India-EU FTA won’t hit generic drugs industry: EU envoy
Business Standard, India
India-EU FTA won’t hit generic drugs industry: EU envoy
By Nayanima Basu, New Delhi
13 April 2013
The much-hyped bilateral trade and investment agreement (BTIA) between India and the European Union (EU) would not impact the Indian generic drugs industry or lead to a change in the country’s patent law, João Cravinho, EU ambassador to India, said on Friday.
"Our position is very clear. We do not want any change to any Indian legislation," Cravinho told Business Standard on the sidelines of a meeting here. He was referring to speculation that the EU had demanded an amendment to the Indian patent law, in the wake of a patent being rejected to Swiss pharmaceutical major Novartis, for its cancer drug, Glivec.
Cravinho said under the India-EU trade deal negotiations, EU hadn’t demanded "anything more than what is there in TRIPS (trade-related intellectual property rights), neither have we asked for data exclusivity or patent linkages".

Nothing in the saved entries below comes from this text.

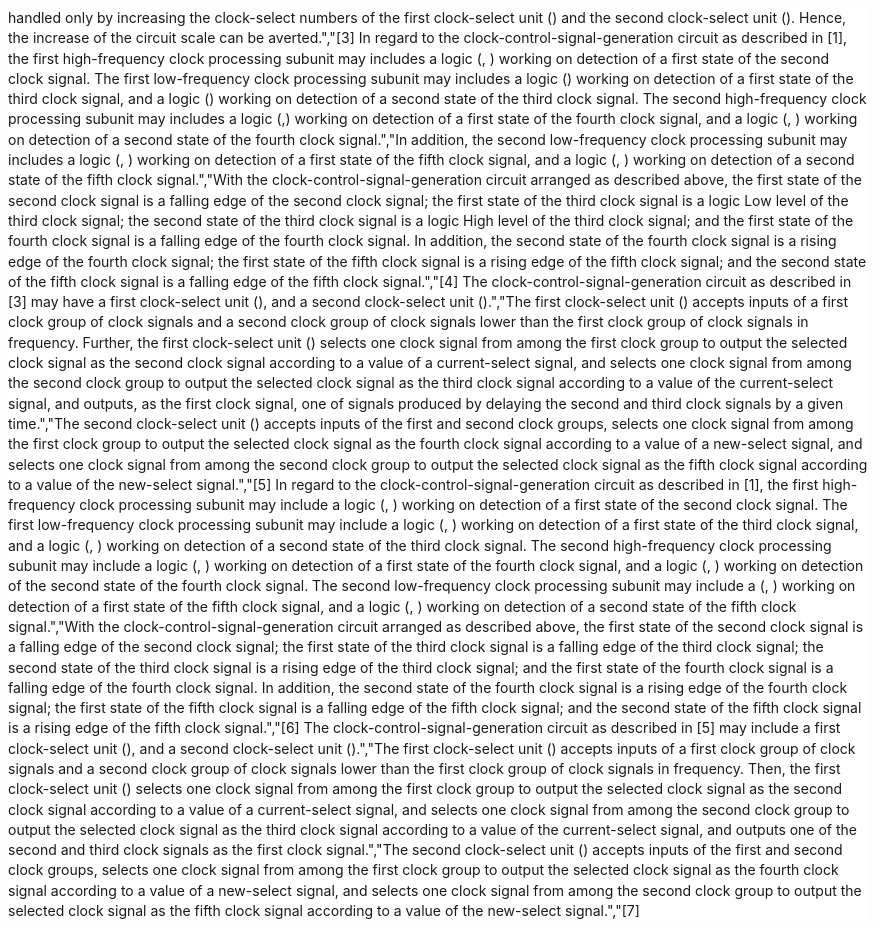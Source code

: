handled only by increasing the clock-select numbers of the first clock-select unit () and the second clock-select unit (). Hence, the increase of the circuit scale can be averted.","[3] In regard to the clock-control-signal-generation circuit as described in [1], the first high-frequency clock processing subunit may includes a logic (, ) working on detection of a first state of the second clock signal. The first low-frequency clock processing subunit may includes a logic () working on detection of a first state of the third clock signal, and a logic () working on detection of a second state of the third clock signal. The second high-frequency clock processing subunit may includes a logic (,) working on detection of a first state of the fourth clock signal, and a logic (, ) working on detection of a second state of the fourth clock signal.","In addition, the second low-frequency clock processing subunit may includes a logic (, ) working on detection of a first state of the fifth clock signal, and a logic (, ) working on detection of a second state of the fifth clock signal.","With the clock-control-signal-generation circuit arranged as described above, the first state of the second clock signal is a falling edge of the second clock signal; the first state of the third clock signal is a logic Low level of the third clock signal; the second state of the third clock signal is a logic High level of the third clock signal; and the first state of the fourth clock signal is a falling edge of the fourth clock signal. In addition, the second state of the fourth clock signal is a rising edge of the fourth clock signal; the first state of the fifth clock signal is a rising edge of the fifth clock signal; and the second state of the fifth clock signal is a falling edge of the fifth clock signal.","[4] The clock-control-signal-generation circuit as described in [3] may have a first clock-select unit (), and a second clock-select unit ().","The first clock-select unit () accepts inputs of a first clock group of clock signals and a second clock group of clock signals lower than the first clock group of clock signals in frequency. Further, the first clock-select unit () selects one clock signal from among the first clock group to output the selected clock signal as the second clock signal according to a value of a current-select signal, and selects one clock signal from among the second clock group to output the selected clock signal as the third clock signal according to a value of the current-select signal, and outputs, as the first clock signal, one of signals produced by delaying the second and third clock signals by a given time.","The second clock-select unit () accepts inputs of the first and second clock groups, selects one clock signal from among the first clock group to output the selected clock signal as the fourth clock signal according to a value of a new-select signal, and selects one clock signal from among the second clock group to output the selected clock signal as the fifth clock signal according to a value of the new-select signal.","[5] In regard to the clock-control-signal-generation circuit as described in [1], the first high-frequency clock processing subunit may include a logic (, ) working on detection of a first state of the second clock signal. The first low-frequency clock processing subunit may include a logic (, ) working on detection of a first state of the third clock signal, and a logic (, ) working on detection of a second state of the third clock signal. The second high-frequency clock processing subunit may include a logic (, ) working on detection of a first state of the fourth clock signal, and a logic (, ) working on detection of the second state of the fourth clock signal. The second low-frequency clock processing subunit may include a (, ) working on detection of a first state of the fifth clock signal, and a logic (, ) working on detection of a second state of the fifth clock signal.","With the clock-control-signal-generation circuit arranged as described above, the first state of the second clock signal is a falling edge of the second clock signal; the first state of the third clock signal is a falling edge of the third clock signal; the second state of the third clock signal is a rising edge of the third clock signal; and the first state of the fourth clock signal is a falling edge of the fourth clock signal. In addition, the second state of the fourth clock signal is a rising edge of the fourth clock signal; the first state of the fifth clock signal is a falling edge of the fifth clock signal; and the second state of the fifth clock signal is a rising edge of the fifth clock signal.","[6] The clock-control-signal-generation circuit as described in [5] may include a first clock-select unit (), and a second clock-select unit ().","The first clock-select unit () accepts inputs of a first clock group of clock signals and a second clock group of clock signals lower than the first clock group of clock signals in frequency. Then, the first clock-select unit () selects one clock signal from among the first clock group to output the selected clock signal as the second clock signal according to a value of a current-select signal, and selects one clock signal from among the second clock group to output the selected clock signal as the third clock signal according to a value of the current-select signal, and outputs one of the second and third clock signals as the first clock signal.","The second clock-select unit () accepts inputs of the first and second clock groups, selects one clock signal from among the first clock group to output the selected clock signal as the fourth clock signal according to a value of a new-select signal, and selects one clock signal from among the second clock group to output the selected clock signal as the fifth clock signal according to a value of the new-select signal.","[7]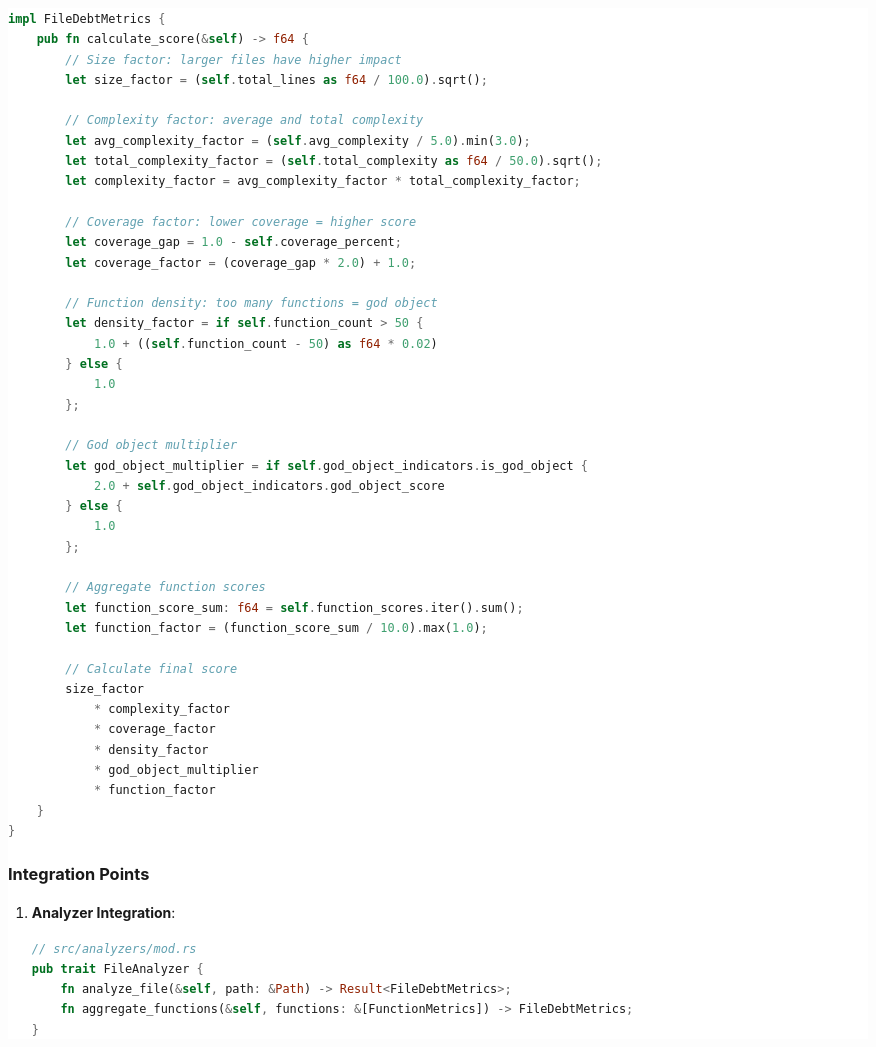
 ```rust
impl FileDebtMetrics {
    pub fn calculate_score(&self) -> f64 {
        // Size factor: larger files have higher impact
        let size_factor = (self.total_lines as f64 / 100.0).sqrt();
        
        // Complexity factor: average and total complexity
        let avg_complexity_factor = (self.avg_complexity / 5.0).min(3.0);
        let total_complexity_factor = (self.total_complexity as f64 / 50.0).sqrt();
        let complexity_factor = avg_complexity_factor * total_complexity_factor;
        
        // Coverage factor: lower coverage = higher score
        let coverage_gap = 1.0 - self.coverage_percent;
        let coverage_factor = (coverage_gap * 2.0) + 1.0;
        
        // Function density: too many functions = god object
        let density_factor = if self.function_count > 50 {
            1.0 + ((self.function_count - 50) as f64 * 0.02)
        } else {
            1.0
        };
        
        // God object multiplier
        let god_object_multiplier = if self.god_object_indicators.is_god_object {
            2.0 + self.god_object_indicators.god_object_score
        } else {
            1.0
        };
        
        // Aggregate function scores
        let function_score_sum: f64 = self.function_scores.iter().sum();
        let function_factor = (function_score_sum / 10.0).max(1.0);
        
        // Calculate final score
        size_factor 
            * complexity_factor 
            * coverage_factor 
            * density_factor 
            * god_object_multiplier 
            * function_factor
    }
}
```

### Integration Points

1. **Analyzer Integration**:
   ```rust
   // src/analyzers/mod.rs
   pub trait FileAnalyzer {
       fn analyze_file(&self, path: &Path) -> Result<FileDebtMetrics>;
       fn aggregate_functions(&self, functions: &[FunctionMetrics]) -> FileDebtMetrics;
   }
   ```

"Because the issue (of pharmaceuticals) is somewhat political, it can reach a high level of mobilisation and there are people who are anti-free trade anyway. So, it can be a vehicle for mobilising their views. Pharmaceuticals are not a significant area of difficulty in the negotiations. Seriously, the generics industry in India is not worried," Cravinho said.
He added the EU "does not stand by" the documents reportedly leaked by civil society groups in that region. According to these documents, India had buckled under pressure from EU to change its intellectual property right (IPR) laws, and this would affect accessibility and affordability of medicines.
Apparently, EU has demanded an exclusive chapter on data exclusivity. By gaining exclusive rights over data, innovator companies can prevent their competitors from securing marketing licences for low-cost versions during the tenure of this exclusivity. In the case of pharmaceuticals, data exclusivity refers to the data generated by drug companies through expensive global clinical trials to prove the efficacy and safety of new medicines.
EU commissioner for health and consumer policy Tonio Borg, currently in India, said under the negotiations, EU hadn’t demanded anything, as far as issuing injunctions for patent infringement was concerned. He was referring to the fact that a few Indian drug makers were facing lawsuits by global pharmaceutical companies for breach of patents. According to norms, Indian courts abstain from issuing injunctions during hearings for cases concerning patents, in case it results in stopping the supply of generic drugs to the market.
Since the alleged text on negotiations between India and EU was leaked, Indian civil society groups and health activists have been up in arms against India-EU trade pacts.
They believe EU’s demand for stronger implementation of IPR norms might affect the country’s generic drugs industry, which exports 67 per cent of its produce to poor and developing countries.
Currently, India supplies low-cost versions of expensive medicines manufactured by major pharmaceutical companies, a practice that has earned it the reputation of ’pharmacy to the developing world’. Any change in IPR laws would prove to be a death knell for Indian generics manufacturers.
On April 15, Anand Sharma, minister of commerce & industry and textiles, would meet EU trade commissioner Karel de Gucht and EU commissioner for agriculture and rural development Dacian Ciolo to discuss the BTIA, talks for which started in 2007.